What this task involves >>
Your output should be an exact copy of the records, with no pictures in it.

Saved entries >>

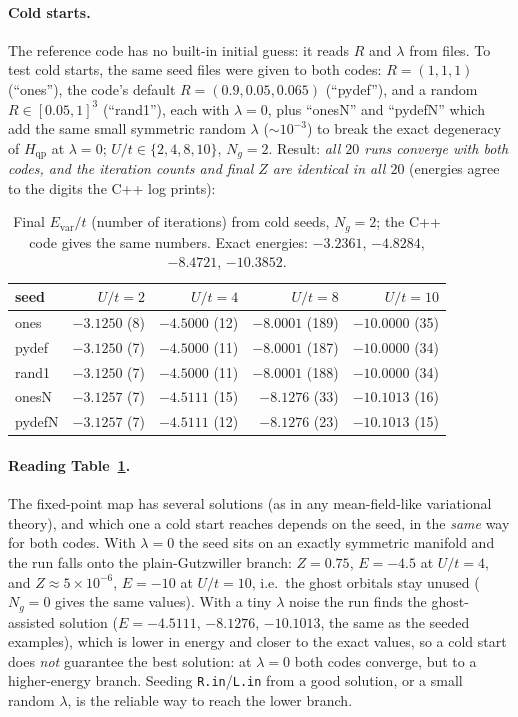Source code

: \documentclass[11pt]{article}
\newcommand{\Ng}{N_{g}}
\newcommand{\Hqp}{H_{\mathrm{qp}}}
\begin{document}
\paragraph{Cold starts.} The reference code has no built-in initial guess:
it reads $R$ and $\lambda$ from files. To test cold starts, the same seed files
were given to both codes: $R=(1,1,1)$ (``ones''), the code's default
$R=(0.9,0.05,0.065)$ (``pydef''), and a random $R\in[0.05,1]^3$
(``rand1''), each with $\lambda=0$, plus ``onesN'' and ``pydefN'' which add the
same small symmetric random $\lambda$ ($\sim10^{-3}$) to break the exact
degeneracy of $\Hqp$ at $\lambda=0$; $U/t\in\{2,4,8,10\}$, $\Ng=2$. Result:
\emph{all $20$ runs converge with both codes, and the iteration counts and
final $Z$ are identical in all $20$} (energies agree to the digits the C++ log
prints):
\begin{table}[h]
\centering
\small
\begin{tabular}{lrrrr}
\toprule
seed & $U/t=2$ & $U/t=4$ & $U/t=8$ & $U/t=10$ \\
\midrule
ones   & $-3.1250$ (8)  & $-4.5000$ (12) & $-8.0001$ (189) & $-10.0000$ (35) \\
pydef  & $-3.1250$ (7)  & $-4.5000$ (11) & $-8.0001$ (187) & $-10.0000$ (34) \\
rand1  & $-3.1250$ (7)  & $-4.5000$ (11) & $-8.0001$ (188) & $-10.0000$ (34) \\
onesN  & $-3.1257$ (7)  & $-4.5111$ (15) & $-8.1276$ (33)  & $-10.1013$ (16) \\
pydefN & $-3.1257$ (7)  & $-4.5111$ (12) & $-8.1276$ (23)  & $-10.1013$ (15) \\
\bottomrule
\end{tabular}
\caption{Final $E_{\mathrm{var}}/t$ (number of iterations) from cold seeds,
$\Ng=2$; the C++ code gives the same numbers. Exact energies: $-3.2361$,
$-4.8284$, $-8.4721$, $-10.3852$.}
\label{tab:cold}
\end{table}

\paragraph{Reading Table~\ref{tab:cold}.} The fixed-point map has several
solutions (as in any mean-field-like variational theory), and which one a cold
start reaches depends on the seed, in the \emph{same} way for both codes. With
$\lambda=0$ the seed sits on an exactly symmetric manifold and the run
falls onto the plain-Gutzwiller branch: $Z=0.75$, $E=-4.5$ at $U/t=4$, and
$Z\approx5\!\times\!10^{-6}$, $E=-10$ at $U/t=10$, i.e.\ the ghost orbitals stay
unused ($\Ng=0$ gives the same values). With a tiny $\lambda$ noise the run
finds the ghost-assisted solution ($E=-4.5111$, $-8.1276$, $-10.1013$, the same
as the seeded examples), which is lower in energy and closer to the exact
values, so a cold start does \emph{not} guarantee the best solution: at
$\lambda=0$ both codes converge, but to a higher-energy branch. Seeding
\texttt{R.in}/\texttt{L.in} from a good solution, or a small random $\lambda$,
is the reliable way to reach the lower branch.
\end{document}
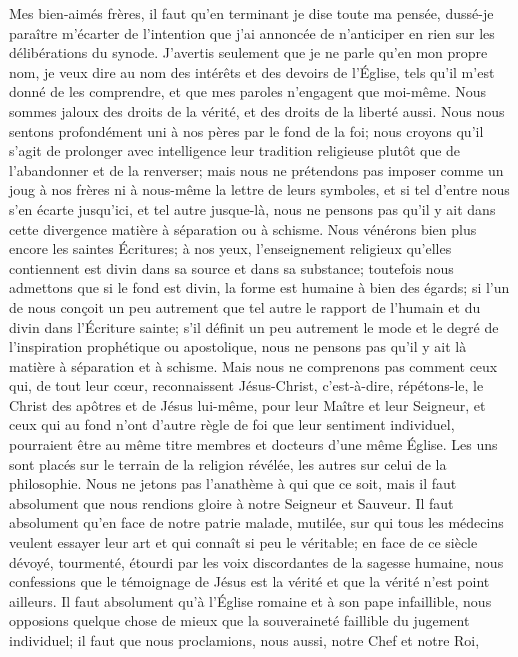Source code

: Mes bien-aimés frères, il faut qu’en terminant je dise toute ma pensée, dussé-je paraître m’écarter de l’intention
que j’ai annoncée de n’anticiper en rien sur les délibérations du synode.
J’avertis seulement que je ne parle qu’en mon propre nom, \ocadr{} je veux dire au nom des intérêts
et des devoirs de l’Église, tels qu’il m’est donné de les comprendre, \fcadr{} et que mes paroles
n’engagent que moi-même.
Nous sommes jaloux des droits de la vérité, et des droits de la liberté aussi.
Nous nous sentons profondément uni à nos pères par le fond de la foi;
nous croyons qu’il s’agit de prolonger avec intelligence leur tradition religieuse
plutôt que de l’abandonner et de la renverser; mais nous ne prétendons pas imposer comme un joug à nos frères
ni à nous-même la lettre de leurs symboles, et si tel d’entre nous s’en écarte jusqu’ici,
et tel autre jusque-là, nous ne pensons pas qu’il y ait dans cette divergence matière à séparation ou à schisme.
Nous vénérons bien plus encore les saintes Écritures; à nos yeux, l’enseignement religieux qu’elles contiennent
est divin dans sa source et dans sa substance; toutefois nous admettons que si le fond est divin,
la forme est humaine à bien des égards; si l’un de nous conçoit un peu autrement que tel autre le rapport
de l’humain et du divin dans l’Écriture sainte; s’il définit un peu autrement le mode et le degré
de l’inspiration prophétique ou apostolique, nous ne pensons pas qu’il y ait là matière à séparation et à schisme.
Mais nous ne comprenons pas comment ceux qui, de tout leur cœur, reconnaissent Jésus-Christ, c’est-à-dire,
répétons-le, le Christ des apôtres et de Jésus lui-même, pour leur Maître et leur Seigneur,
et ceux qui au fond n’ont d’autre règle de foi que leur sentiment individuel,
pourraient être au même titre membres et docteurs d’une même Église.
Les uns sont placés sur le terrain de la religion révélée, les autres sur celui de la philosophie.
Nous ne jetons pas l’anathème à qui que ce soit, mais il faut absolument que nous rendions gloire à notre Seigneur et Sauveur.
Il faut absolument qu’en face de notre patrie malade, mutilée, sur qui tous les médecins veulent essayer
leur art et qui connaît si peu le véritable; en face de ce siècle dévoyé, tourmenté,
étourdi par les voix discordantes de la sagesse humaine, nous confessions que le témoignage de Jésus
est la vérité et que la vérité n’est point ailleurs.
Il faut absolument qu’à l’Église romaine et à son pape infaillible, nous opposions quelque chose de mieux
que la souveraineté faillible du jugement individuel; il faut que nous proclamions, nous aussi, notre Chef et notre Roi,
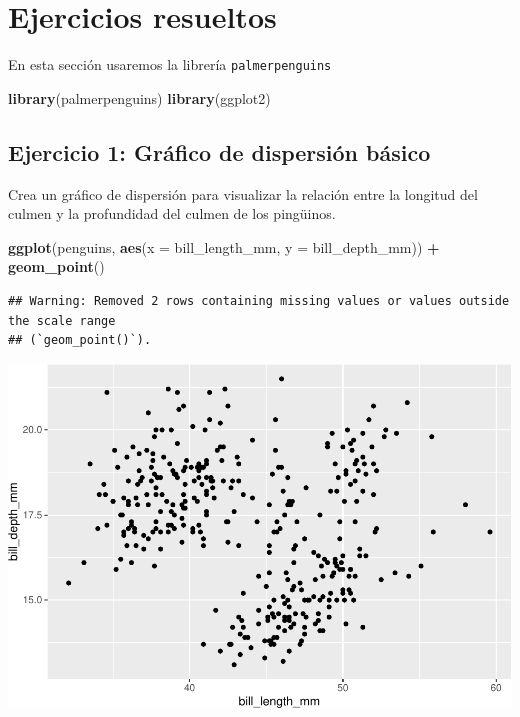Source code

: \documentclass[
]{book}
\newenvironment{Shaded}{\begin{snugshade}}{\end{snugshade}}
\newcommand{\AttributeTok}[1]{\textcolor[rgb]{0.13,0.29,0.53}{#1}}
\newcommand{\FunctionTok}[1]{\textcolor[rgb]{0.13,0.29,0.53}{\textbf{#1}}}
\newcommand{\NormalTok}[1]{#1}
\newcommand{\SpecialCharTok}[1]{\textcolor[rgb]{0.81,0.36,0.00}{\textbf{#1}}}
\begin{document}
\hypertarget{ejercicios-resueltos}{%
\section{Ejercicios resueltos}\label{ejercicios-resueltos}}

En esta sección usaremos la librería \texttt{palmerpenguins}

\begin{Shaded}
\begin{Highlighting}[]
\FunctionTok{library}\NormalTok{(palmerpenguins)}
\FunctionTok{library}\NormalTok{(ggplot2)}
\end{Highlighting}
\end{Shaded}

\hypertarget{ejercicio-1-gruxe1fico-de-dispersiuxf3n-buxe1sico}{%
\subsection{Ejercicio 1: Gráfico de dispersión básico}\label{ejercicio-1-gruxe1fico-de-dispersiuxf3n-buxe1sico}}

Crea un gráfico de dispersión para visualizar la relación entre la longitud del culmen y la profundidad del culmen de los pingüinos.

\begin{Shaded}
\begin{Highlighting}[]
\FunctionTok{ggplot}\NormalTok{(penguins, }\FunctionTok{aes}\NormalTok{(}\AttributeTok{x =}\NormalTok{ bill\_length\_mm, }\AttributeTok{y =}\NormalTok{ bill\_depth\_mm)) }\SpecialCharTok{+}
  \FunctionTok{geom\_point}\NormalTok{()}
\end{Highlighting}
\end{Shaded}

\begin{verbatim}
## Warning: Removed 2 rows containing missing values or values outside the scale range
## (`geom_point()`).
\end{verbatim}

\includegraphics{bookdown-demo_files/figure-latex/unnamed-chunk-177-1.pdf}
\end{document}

Your response >>
Source code

: \documentclass[11pt]{article}
\newcommand{\Ng}{N_{g}}
\newcommand{\Hqp}{H_{\mathrm{qp}}}
\begin{document}
\paragraph{Cold starts.} The reference code has no built-in initial guess:
it reads $R$ and $\lambda$ from files. To test cold starts, the same seed files
were given to both codes: $R=(1,1,1)$ (``ones''), the code's default
$R=(0.9,0.05,0.065)$ (``pydef''), and a random $R\in[0.05,1]^3$
(``rand1''), each with $\lambda=0$, plus ``onesN'' and ``pydefN'' which add the
same small symmetric random $\lambda$ ($\sim10^{-3}$) to break the exact
degeneracy of $\Hqp$ at $\lambda=0$; $U/t\in\{2,4,8,10\}$, $\Ng=2$. Result:
\emph{all $20$ runs converge with both codes, and the iteration counts and
final $Z$ are identical in all $20$} (energies agree to the digits the C++ log
prints):
\begin{table}[h]
\centering
\small
\begin{tabular}{lrrrr}
\toprule
seed & $U/t=2$ & $U/t=4$ & $U/t=8$ & $U/t=10$ \\
\midrule
ones   & $-3.1250$ (8)  & $-4.5000$ (12) & $-8.0001$ (189) & $-10.0000$ (35) \\
pydef  & $-3.1250$ (7)  & $-4.5000$ (11) & $-8.0001$ (187) & $-10.0000$ (34) \\
rand1  & $-3.1250$ (7)  & $-4.5000$ (11) & $-8.0001$ (188) & $-10.0000$ (34) \\
onesN  & $-3.1257$ (7)  & $-4.5111$ (15) & $-8.1276$ (33)  & $-10.1013$ (16) \\
pydefN & $-3.1257$ (7)  & $-4.5111$ (12) & $-8.1276$ (23)  & $-10.1013$ (15) \\
\bottomrule
\end{tabular}
\caption{Final $E_{\mathrm{var}}/t$ (number of iterations) from cold seeds,
$\Ng=2$; the C++ code gives the same numbers. Exact energies: $-3.2361$,
$-4.8284$, $-8.4721$, $-10.3852$.}
\label{tab:cold}
\end{table}

\paragraph{Reading Table~\ref{tab:cold}.} The fixed-point map has several
solutions (as in any mean-field-like variational theory), and which one a cold
start reaches depends on the seed, in the \emph{same} way for both codes. With
$\lambda=0$ the seed sits on an exactly symmetric manifold and the run
falls onto the plain-Gutzwiller branch: $Z=0.75$, $E=-4.5$ at $U/t=4$, and
$Z\approx5\!\times\!10^{-6}$, $E=-10$ at $U/t=10$, i.e.\ the ghost orbitals stay
unused ($\Ng=0$ gives the same values). With a tiny $\lambda$ noise the run
finds the ghost-assisted solution ($E=-4.5111$, $-8.1276$, $-10.1013$, the same
as the seeded examples), which is lower in energy and closer to the exact
values, so a cold start does \emph{not} guarantee the best solution: at
$\lambda=0$ both codes converge, but to a higher-energy branch. Seeding
\texttt{R.in}/\texttt{L.in} from a good solution, or a small random $\lambda$,
is the reliable way to reach the lower branch.
\end{document}
Source code

: Mes bien-aimés frères, il faut qu’en terminant je dise toute ma pensée, dussé-je paraître m’écarter de l’intention
que j’ai annoncée de n’anticiper en rien sur les délibérations du synode.
J’avertis seulement que je ne parle qu’en mon propre nom, \ocadr{} je veux dire au nom des intérêts
et des devoirs de l’Église, tels qu’il m’est donné de les comprendre, \fcadr{} et que mes paroles
n’engagent que moi-même.
Nous sommes jaloux des droits de la vérité, et des droits de la liberté aussi.
Nous nous sentons profondément uni à nos pères par le fond de la foi;
nous croyons qu’il s’agit de prolonger avec intelligence leur tradition religieuse
plutôt que de l’abandonner et de la renverser; mais nous ne prétendons pas imposer comme un joug à nos frères
ni à nous-même la lettre de leurs symboles, et si tel d’entre nous s’en écarte jusqu’ici,
et tel autre jusque-là, nous ne pensons pas qu’il y ait dans cette divergence matière à séparation ou à schisme.
Nous vénérons bien plus encore les saintes Écritures; à nos yeux, l’enseignement religieux qu’elles contiennent
est divin dans sa source et dans sa substance; toutefois nous admettons que si le fond est divin,
la forme est humaine à bien des égards; si l’un de nous conçoit un peu autrement que tel autre le rapport
de l’humain et du divin dans l’Écriture sainte; s’il définit un peu autrement le mode et le degré
de l’inspiration prophétique ou apostolique, nous ne pensons pas qu’il y ait là matière à séparation et à schisme.
Mais nous ne comprenons pas comment ceux qui, de tout leur cœur, reconnaissent Jésus-Christ, c’est-à-dire,
répétons-le, le Christ des apôtres et de Jésus lui-même, pour leur Maître et leur Seigneur,
et ceux qui au fond n’ont d’autre règle de foi que leur sentiment individuel,
pourraient être au même titre membres et docteurs d’une même Église.
Les uns sont placés sur le terrain de la religion révélée, les autres sur celui de la philosophie.
Nous ne jetons pas l’anathème à qui que ce soit, mais il faut absolument que nous rendions gloire à notre Seigneur et Sauveur.
Il faut absolument qu’en face de notre patrie malade, mutilée, sur qui tous les médecins veulent essayer
leur art et qui connaît si peu le véritable; en face de ce siècle dévoyé, tourmenté,
étourdi par les voix discordantes de la sagesse humaine, nous confessions que le témoignage de Jésus
est la vérité et que la vérité n’est point ailleurs.
Il faut absolument qu’à l’Église romaine et à son pape infaillible, nous opposions quelque chose de mieux
que la souveraineté faillible du jugement individuel; il faut que nous proclamions, nous aussi, notre Chef et notre Roi,
Source code

: \documentclass[
]{book}
\newenvironment{Shaded}{\begin{snugshade}}{\end{snugshade}}
\newcommand{\AttributeTok}[1]{\textcolor[rgb]{0.13,0.29,0.53}{#1}}
\newcommand{\FunctionTok}[1]{\textcolor[rgb]{0.13,0.29,0.53}{\textbf{#1}}}
\newcommand{\NormalTok}[1]{#1}
\newcommand{\SpecialCharTok}[1]{\textcolor[rgb]{0.81,0.36,0.00}{\textbf{#1}}}
\begin{document}
\hypertarget{ejercicios-resueltos}{%
\section{Ejercicios resueltos}\label{ejercicios-resueltos}}

En esta sección usaremos la librería \texttt{palmerpenguins}

\begin{Shaded}
\begin{Highlighting}[]
\FunctionTok{library}\NormalTok{(palmerpenguins)}
\FunctionTok{library}\NormalTok{(ggplot2)}
\end{Highlighting}
\end{Shaded}

\hypertarget{ejercicio-1-gruxe1fico-de-dispersiuxf3n-buxe1sico}{%
\subsection{Ejercicio 1: Gráfico de dispersión básico}\label{ejercicio-1-gruxe1fico-de-dispersiuxf3n-buxe1sico}}

Crea un gráfico de dispersión para visualizar la relación entre la longitud del culmen y la profundidad del culmen de los pingüinos.

\begin{Shaded}
\begin{Highlighting}[]
\FunctionTok{ggplot}\NormalTok{(penguins, }\FunctionTok{aes}\NormalTok{(}\AttributeTok{x =}\NormalTok{ bill\_length\_mm, }\AttributeTok{y =}\NormalTok{ bill\_depth\_mm)) }\SpecialCharTok{+}
  \FunctionTok{geom\_point}\NormalTok{()}
\end{Highlighting}
\end{Shaded}

\begin{verbatim}
## Warning: Removed 2 rows containing missing values or values outside the scale range
## (`geom_point()`).
\end{verbatim}

\includegraphics{bookdown-demo_files/figure-latex/unnamed-chunk-177-1.pdf}
\end{document}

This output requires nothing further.